● **Exercise**: Where the records below show the word "athletic" in a line, please copy that line.

Stored data
---------------

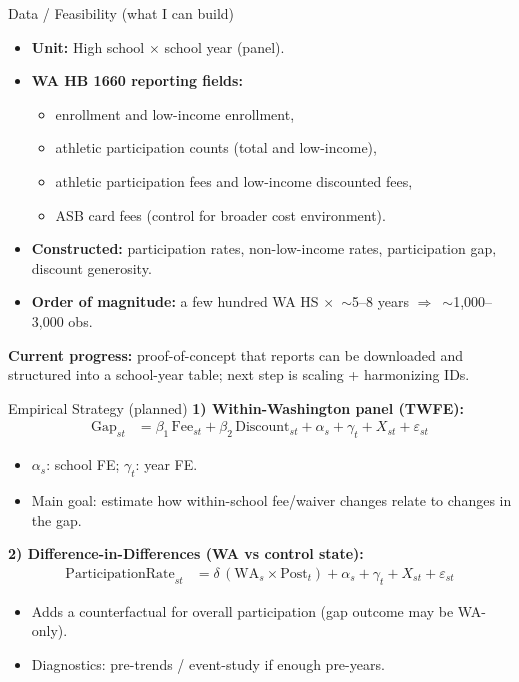 \documentclass[11pt]{beamer}
\begin{document}
\begin{frame}{Data / Feasibility (what I can build)}
\begin{itemize}
  \item \textbf{Unit:} High school $\times$ school year (panel).
  \item \textbf{WA HB 1660 reporting fields:}
    \begin{itemize}
      \item enrollment and low-income enrollment,
      \item athletic participation counts (total and low-income),
      \item athletic participation fees and low-income discounted fees,
      \item ASB card fees (control for broader cost environment).
    \end{itemize}
  \item \textbf{Constructed:} participation rates, non-low-income rates, participation gap, discount generosity.
  \item \textbf{Order of magnitude:} a few hundred WA HS $\times$ \,$\sim$5--8 years $\Rightarrow$ \,$\sim$1{,}000--3{,}000 obs.
\end{itemize}

\vspace{0.5em}
\textbf{Current progress:} proof-of-concept that reports can be downloaded and structured into a school-year table; next step is scaling + harmonizing IDs.
\end{frame}

\begin{frame}{Empirical Strategy (planned)}
\textbf{1) Within-Washington panel (TWFE):}
\begin{align*}
\text{Gap}_{s t} &= \beta_1\,\text{Fee}_{s t} + \beta_2\,\text{Discount}_{s t} + \alpha_s + \gamma_t + X_{s t} + \varepsilon_{s t}
\end{align*}
\begin{itemize}
  \item $\alpha_s$: school FE; $\gamma_t$: year FE.
  \item Main goal: estimate how within-school fee/waiver changes relate to changes in the gap.
\end{itemize}

\vspace{0.5em}
\textbf{2) Difference-in-Differences (WA vs control state):}
\begin{align*}
\text{ParticipationRate}_{s t} &= \delta\,(\text{WA}_s \times \text{Post}_t) + \alpha_s + \gamma_t + X_{s t} + \varepsilon_{s t}
\end{align*}
\begin{itemize}
  \item Adds a counterfactual for overall participation (gap outcome may be WA-only).
  \item Diagnostics: pre-trends / event-study if enough pre-years.
\end{itemize}
\end{frame}
\end{document}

---------------

● **Solution to this exercise**:
      \item athletic participation counts (total and low-income),
      \item athletic participation fees and low-income discounted fees,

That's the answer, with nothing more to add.